Could you return, exactly as written, only the lines from the one holding "Operation Tigra Genesis is going well." through the final line of the records below?
□ □ □ □
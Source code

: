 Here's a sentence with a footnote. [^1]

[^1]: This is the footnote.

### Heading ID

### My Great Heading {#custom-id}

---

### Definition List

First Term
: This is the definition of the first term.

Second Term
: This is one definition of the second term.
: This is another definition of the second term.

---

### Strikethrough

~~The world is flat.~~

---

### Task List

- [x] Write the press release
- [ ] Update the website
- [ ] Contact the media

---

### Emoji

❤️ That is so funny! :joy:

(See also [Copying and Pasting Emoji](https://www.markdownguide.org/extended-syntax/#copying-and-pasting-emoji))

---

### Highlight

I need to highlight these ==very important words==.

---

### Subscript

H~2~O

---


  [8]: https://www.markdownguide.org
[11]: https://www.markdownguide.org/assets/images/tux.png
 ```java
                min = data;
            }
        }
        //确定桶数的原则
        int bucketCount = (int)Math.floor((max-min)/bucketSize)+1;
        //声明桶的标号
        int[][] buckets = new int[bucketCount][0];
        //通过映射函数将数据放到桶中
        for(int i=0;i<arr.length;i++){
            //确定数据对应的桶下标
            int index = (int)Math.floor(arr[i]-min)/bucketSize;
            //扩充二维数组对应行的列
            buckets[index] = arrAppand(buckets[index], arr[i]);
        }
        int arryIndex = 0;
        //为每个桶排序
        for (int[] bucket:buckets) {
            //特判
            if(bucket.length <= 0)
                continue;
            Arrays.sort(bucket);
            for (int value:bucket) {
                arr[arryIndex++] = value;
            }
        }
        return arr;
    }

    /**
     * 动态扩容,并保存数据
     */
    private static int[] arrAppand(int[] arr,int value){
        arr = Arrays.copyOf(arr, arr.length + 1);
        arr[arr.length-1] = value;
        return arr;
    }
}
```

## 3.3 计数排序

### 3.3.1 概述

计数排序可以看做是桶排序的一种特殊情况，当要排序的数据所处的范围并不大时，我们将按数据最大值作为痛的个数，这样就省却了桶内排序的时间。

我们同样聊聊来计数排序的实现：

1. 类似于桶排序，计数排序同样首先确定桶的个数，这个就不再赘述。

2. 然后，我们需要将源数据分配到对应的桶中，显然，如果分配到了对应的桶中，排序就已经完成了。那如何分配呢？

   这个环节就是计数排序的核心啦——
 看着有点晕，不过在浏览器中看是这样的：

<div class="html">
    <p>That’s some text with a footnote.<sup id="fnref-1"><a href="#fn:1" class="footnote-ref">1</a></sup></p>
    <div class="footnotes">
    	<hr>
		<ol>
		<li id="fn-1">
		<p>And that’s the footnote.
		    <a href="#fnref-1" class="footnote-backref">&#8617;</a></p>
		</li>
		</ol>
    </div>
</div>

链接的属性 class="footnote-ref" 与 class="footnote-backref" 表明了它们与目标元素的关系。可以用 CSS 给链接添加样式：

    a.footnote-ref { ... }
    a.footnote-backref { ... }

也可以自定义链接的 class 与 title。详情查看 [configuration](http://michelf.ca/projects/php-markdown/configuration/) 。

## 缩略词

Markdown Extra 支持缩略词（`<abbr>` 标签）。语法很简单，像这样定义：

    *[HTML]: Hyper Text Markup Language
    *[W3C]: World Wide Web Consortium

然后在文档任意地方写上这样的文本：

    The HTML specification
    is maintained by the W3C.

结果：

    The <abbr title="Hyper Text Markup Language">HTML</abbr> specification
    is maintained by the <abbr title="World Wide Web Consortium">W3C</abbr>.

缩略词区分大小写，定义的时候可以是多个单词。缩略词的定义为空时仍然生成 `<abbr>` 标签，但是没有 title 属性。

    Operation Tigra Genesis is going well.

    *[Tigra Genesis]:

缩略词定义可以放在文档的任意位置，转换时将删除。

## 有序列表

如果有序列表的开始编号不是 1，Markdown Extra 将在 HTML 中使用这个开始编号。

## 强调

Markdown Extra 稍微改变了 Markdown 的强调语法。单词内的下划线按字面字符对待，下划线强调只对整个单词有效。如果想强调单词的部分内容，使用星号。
□ □ □ □
Finished task ->
    Operation Tigra Genesis is going well.

    *[Tigra Genesis]:

缩略词定义可以放在文档的任意位置，转换时将删除。

## 有序列表

如果有序列表的开始编号不是 1，Markdown Extra 将在 HTML 中使用这个开始编号。

## 强调

Markdown Extra 稍微改变了 Markdown 的强调语法。单词内的下划线按字面字符对待，下划线强调只对整个单词有效。如果想强调单词的部分内容，使用星号。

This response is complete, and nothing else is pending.